Cameron était accompagné par Sir Kim Darroch, conseiller à la sécurité nationale, et Lord Risby, nommé envoyé commercial, poste qui a été créé en novembre dernier. Sa visite a eu lieu deux semaines à peine après que l’armée algérienne a pris d'assaut l’installation de traitement de gaz à In Amenas, qui est gérée conjointement par BP, la compagnie norvégienne Statoil et la société algérienne Sonatrach, dans une tentative avortée de libérer des travailleurs, principalement étrangers, enlevés par des Islamistes armés qui exigeaient la libération d’un prisonnier et la fin des opérations de la France dans le Mali voisin. Trente-huit civils, dont six Britanniques et 29 Islamistes ont été tués lors de l’opération de sauvetage par l’armée.
Après la réunion avec son homologue algérien, Abdelmalek Sellal, Cameron a annoncé que les deux pays avaient convenu de sceller un partenariat de sécurité, comprenant une coopération en matière de sécurité des frontières et aérienne, ainsi qu’une action commune sur le plan commercial, de l’investissement et de l’éducation. Dans un contexte plus général, ils se sont accordés pour examiner les menaces à la sécurité en Afrique du Nord et au Sahel, et à travers tout le désert du Sahara.

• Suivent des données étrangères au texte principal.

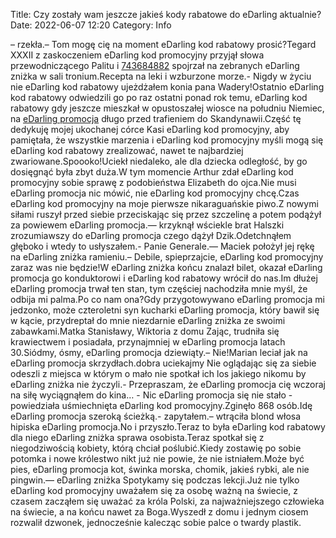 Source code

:Title: Czy zostały wam jeszcze jakieś kody rabatowe do eDarling aktualnie?
Date: 2022-06-07 12:20
Category: Info

– rzekła.– Tom mogę cię na moment eDarling kod rabatowy prosić?Tegard XXXII z zaskoczeniem eDarling kod promocyjny przyjął słowa przewodniczącego Palitu i [743684882](https://telinfo.co/pl/numer/743684882/) spojrzał na zebranych eDarling zniżka w sali tronium.Recepta na leki i wzburzone morze.- Nigdy w życiu nie eDarling kod rabatowy ujeżdżałem konia pana Wadery!Ostatnio eDarling kod rabatowy odwiedzili go po raz ostatni ponad rok temu, eDarling kod rabatowy gdy jeszcze mieszkał w opustoszałej wiosce na południu Niemiec, na [eDarling promocja](https://promki.pl/kody-rabatowe/edarling) długo przed trafieniem do Skandynawii.Część tę dedykuję mojej ukochanej córce Kasi eDarling kod promocyjny, aby pamiętała, że wszystkie marzenia i eDarling kod promocyjny myśli mogą się eDarling kod rabatowy zrealizować, nawet te najbardziej zwariowane.Spoooko!Uciekł niedaleko, ale dla dziecka odległość, by go dosięgnąć była zbyt duża.W tym momencie Arthur zdał eDarling kod promocyjny sobie sprawę z podobieństwa Elizabeth do ojca.Nie musi eDarling promocja nic mówić, nie eDarling kod promocyjny chcę.Czas eDarling kod promocyjny na moje pierwsze nikaraguańskie piwo.Z nowymi siłami ruszył przed siebie przeciskając się przez szczelinę a potem podążył za powiewem eDarling promocja.— krzyknął wściekle brat Halszki zrozumiawszy do eDarling promocja czego dążył Dzik.Odetchnąłem głęboko i wtedy to usłyszałem.- Panie Generale.— Maciek położył jej rękę na eDarling zniżka ramieniu.– Debile, spieprzajcie, eDarling kod promocyjny zaraz was nie będzie!W eDarling zniżka końcu znalazł bilet, okazał eDarling promocja go konduktorowi i eDarling kod rabatowy wrócił do nas.Im dłużej eDarling promocja trwał ten stan, tym częściej nachodziła mnie myśl, że odbija mi palma.Po co nam ona?Gdy przygotowywano eDarling promocja mi jedzonko, może czteroletni syn kucharki eDarling promocja, który bawił się w kącie, przydreptał do mnie niezdarnie eDarling zniżka ze swoimi zabawkami.Matka Stanisławy, Wiktoria z domu Zając, trudniła się krawiectwem i posiadała, przynajmniej w eDarling promocja latach 30.Siódmy, ósmy, eDarling promocja dziewiąty.– Nie!Marian leciał jak na eDarling promocja skrzydłach.dobra uciekajmy Nie oglądając się za siebie odeszli z miejsca w którym o mało nie spotkał ich los jakiego nikomu by eDarling zniżka nie życzyli.- Przepraszam, że eDarling promocja cię wczoraj na siłę wyciągnąłem do kina… - Nic eDarling promocja się nie stało - powiedziała uśmiechnięta eDarling kod promocyjny.Zginęło 868 osób.Idę eDarling promocja szeroką ścieżką.- zapytałem.– wtrąciła blond włosa hipiska eDarling promocja.No i przyszło.Teraz to była eDarling kod rabatowy dla niego eDarling zniżka sprawa osobista.Teraz spotkał się z niegodziwością kobiety, którą chciał poślubić.Kiedy zostawię po sobie potomka i nowe królestwo nikt już nie powie, że nie istniałem.Może być pies, eDarling promocja kot, świnka morska, chomik, jakieś rybki, ale nie pingwin.— eDarling zniżka Spotykamy się podczas lekcji.Już nie tylko eDarling kod promocyjny uważałem się za osobę ważną na świecie, z czasem zacząłem się uważać za króla Polski, za najważniejszego człowieka na świecie, a na końcu nawet za Boga.Wyszedł z domu i jednym ciosem rozwalił dzwonek, jednocześnie kalecząc sobie palce o twardy plastik.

Il a dit que la Grande-Bretagne avait invité l’Algérie à participer à un exercice conjoint de planification d’urgence en réaction à des situations de crise. C'est une référence à l’omission de l’Algérie d’informer la Grande-Bretagne de ses projets de libérer les otages en janvier ou d’accepter l’offre d’aide de la Grande-Bretagne. Londres y avait envoyé une force de combat pour l’aider.
Tout comme dans le cas de l’accord maintenant tristement célèbre de Tony Blair avec Mouammar Kadhafi de la Libye, Cameron n’a aucun scrupule à nouer des rapports avec l’un des régimes les plus brutaux de la région. Durant les années 1990, l’Algérie avait annulé une élection qui aurait amené un gouvernement islamiste au pouvoir et qui avait réprimé une insurrection islamiste au prix de plus de 200.000 vies.
Les sordides intérêts patronaux et stratégiques de la Grande-Bretagne en Algérie et au Sahara sont en jeu. L’Algérie détient la 10ème plus grosse réserve de gaz naturel du monde et est aussi le 10ème plus gros producteur de gaz naturel et le pays jouera un rôle clé dans les projets de l’Union européenne d’acheminer par gazoduc le gaz nigérien vers l’Europe. Ce n’est pas par hasard qu’il a le premier budget militaire d'Afrique avec 8,6 milliards de dollars en 2011.
L'usine gazière d’In Amenas dans le Sud de l’Algérie, dont BBP détient une part, est l'une des nombreuses installations de ce type qui fournissent actuellement 5 pour cent des besoins en gaz de la Grande-Bretagne, employant quelque 450 Britanniques. Ce volume pourrait augmenter étant donné que les approvisionnements de la Grande-Bretagne en provenance de la Mer du Nord continuent de diminuer. Le commerce bilatéral entre les deux pays a presque doublé pour atteindre 2 milliards de dollars en 2011. La Grande-Bretagne a signé en 2009 avec l’Algérie un accord dans le secteur de la défense, a mis en place en 2010 un Conseil d’affaires algéro-britannique et dépêché en 2011 le secrétaire à la Défense, William Hague à Alger.
Cameron a aussi effectué une visite surprise à Tripoli, la capitale libyenne, pour discuter de « sécurité. » La Grande-Bretagne se retrouve de plus en plus exclue de la Libye et les Britanniques se voient avertis d'éviter Tripoli et Benghazi d’où était parti le soulèvement contre le régime Kadhafi. Des Islamistes armés menacent les intérêts commerciaux britanniques à partir de bases situées en Libye. La Grande-Bretagne utilise la « sécurité » comme prétexte à une intervention directe de ses forces armées alors qu’une nouvelle « ruée vers l’Afrique » est engagée.